== RECORD EXTRACTS ==
* * * * * * *

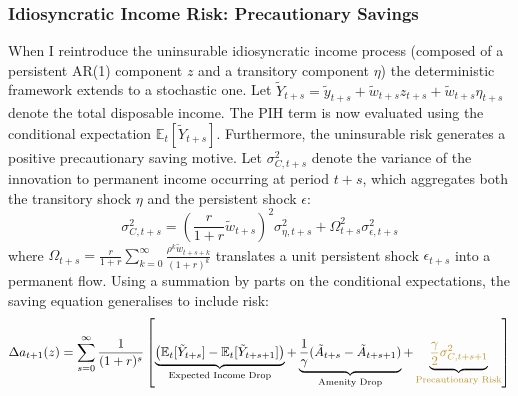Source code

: \documentclass[11pt, a4paper]{article}
\begin{document}
\subsubsection*{Idiosyncratic Income Risk: Precautionary Savings}
When I reintroduce the uninsurable idiosyncratic income process (composed of a persistent AR(1) component $z$ and a transitory component $\eta$) the deterministic framework extends to a stochastic one. Let $\tilde{Y}_{t+s} = \tilde{y}_{t+s} + \tilde{w}_{t+s} z_{t+s} + \tilde{w}_{t+s} \eta_{t+s}$ denote the total disposable income. The PIH term is now evaluated using the conditional expectation $\mathbb{E}_t[\tilde{Y}_{t+s}]$. Furthermore, the uninsurable risk generates a positive precautionary saving motive. Let $\sigma_{C, t+s}^2$ denote the variance of the innovation to permanent income occurring at period $t+s$, which aggregates both the transitory shock $\eta$ and the persistent shock $\epsilon$:
\begin{equation}
    \sigma_{C, t+s}^2 = \left( \frac{r}{1+r} \tilde{w}_{t+s} \right)^2 \sigma_{\eta, t+s}^2 + \Omega_{t+s}^2 \sigma_{\epsilon, t+s}^2
    \label{eq:var_innovation}
\end{equation}
where $\Omega_{t+s} = \frac{r}{1+r} \sum_{k=0}^{\infty} \frac{\rho^k \tilde{w}_{t+s+k}}{(1+r)^k}$ translates a unit persistent shock $\epsilon_{t+s}$ into a permanent flow.
Using a summation by parts on the conditional expectations, the saving equation generalises to include risk:
\begin{equation}
    \Delta a_{t+1}(z) = \sum_{s=0}^{\infty} \frac{1}{(1+r)^s} \left[ \underbrace{\left(\mathbb{E}_t[\tilde{Y}_{t+s}] - \mathbb{E}_t[\tilde{Y}_{t+s+1}]\right)}_{\text{Expected Income Drop}} + \underbrace{\frac{1}{\gamma} (\tilde{A}_{t+s} - \tilde{A}_{t+s+1})}_{\text{Amenity Drop}} + \underbrace{\textcolor{mutedgold}{\frac{\gamma}{2} \sigma_{C, t+s+1}^2}}_{\textcolor{mutedgold}{\text{Precautionary Risk}}} \right]
    \label{eq:saving_stochastic}
\end{equation}
\end{document}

* * * * * * *

== AIM OF THE TASK ==
Your answer must be an exact repeat of all the records, minus the pictures.

== ANSWER FOR THIS EXERCISE ==
Source code

: \documentclass[11pt, a4paper]{article}
\begin{document}
\subsubsection*{Idiosyncratic Income Risk: Precautionary Savings}
When I reintroduce the uninsurable idiosyncratic income process (composed of a persistent AR(1) component $z$ and a transitory component $\eta$) the deterministic framework extends to a stochastic one. Let $\tilde{Y}_{t+s} = \tilde{y}_{t+s} + \tilde{w}_{t+s} z_{t+s} + \tilde{w}_{t+s} \eta_{t+s}$ denote the total disposable income. The PIH term is now evaluated using the conditional expectation $\mathbb{E}_t[\tilde{Y}_{t+s}]$. Furthermore, the uninsurable risk generates a positive precautionary saving motive. Let $\sigma_{C, t+s}^2$ denote the variance of the innovation to permanent income occurring at period $t+s$, which aggregates both the transitory shock $\eta$ and the persistent shock $\epsilon$:
\begin{equation}
    \sigma_{C, t+s}^2 = \left( \frac{r}{1+r} \tilde{w}_{t+s} \right)^2 \sigma_{\eta, t+s}^2 + \Omega_{t+s}^2 \sigma_{\epsilon, t+s}^2
    \label{eq:var_innovation}
\end{equation}
where $\Omega_{t+s} = \frac{r}{1+r} \sum_{k=0}^{\infty} \frac{\rho^k \tilde{w}_{t+s+k}}{(1+r)^k}$ translates a unit persistent shock $\epsilon_{t+s}$ into a permanent flow.
Using a summation by parts on the conditional expectations, the saving equation generalises to include risk:
\begin{equation}
    \Delta a_{t+1}(z) = \sum_{s=0}^{\infty} \frac{1}{(1+r)^s} \left[ \underbrace{\left(\mathbb{E}_t[\tilde{Y}_{t+s}] - \mathbb{E}_t[\tilde{Y}_{t+s+1}]\right)}_{\text{Expected Income Drop}} + \underbrace{\frac{1}{\gamma} (\tilde{A}_{t+s} - \tilde{A}_{t+s+1})}_{\text{Amenity Drop}} + \underbrace{\textcolor{mutedgold}{\frac{\gamma}{2} \sigma_{C, t+s+1}^2}}_{\textcolor{mutedgold}{\text{Precautionary Risk}}} \right]
    \label{eq:saving_stochastic}
\end{equation}
\end{document}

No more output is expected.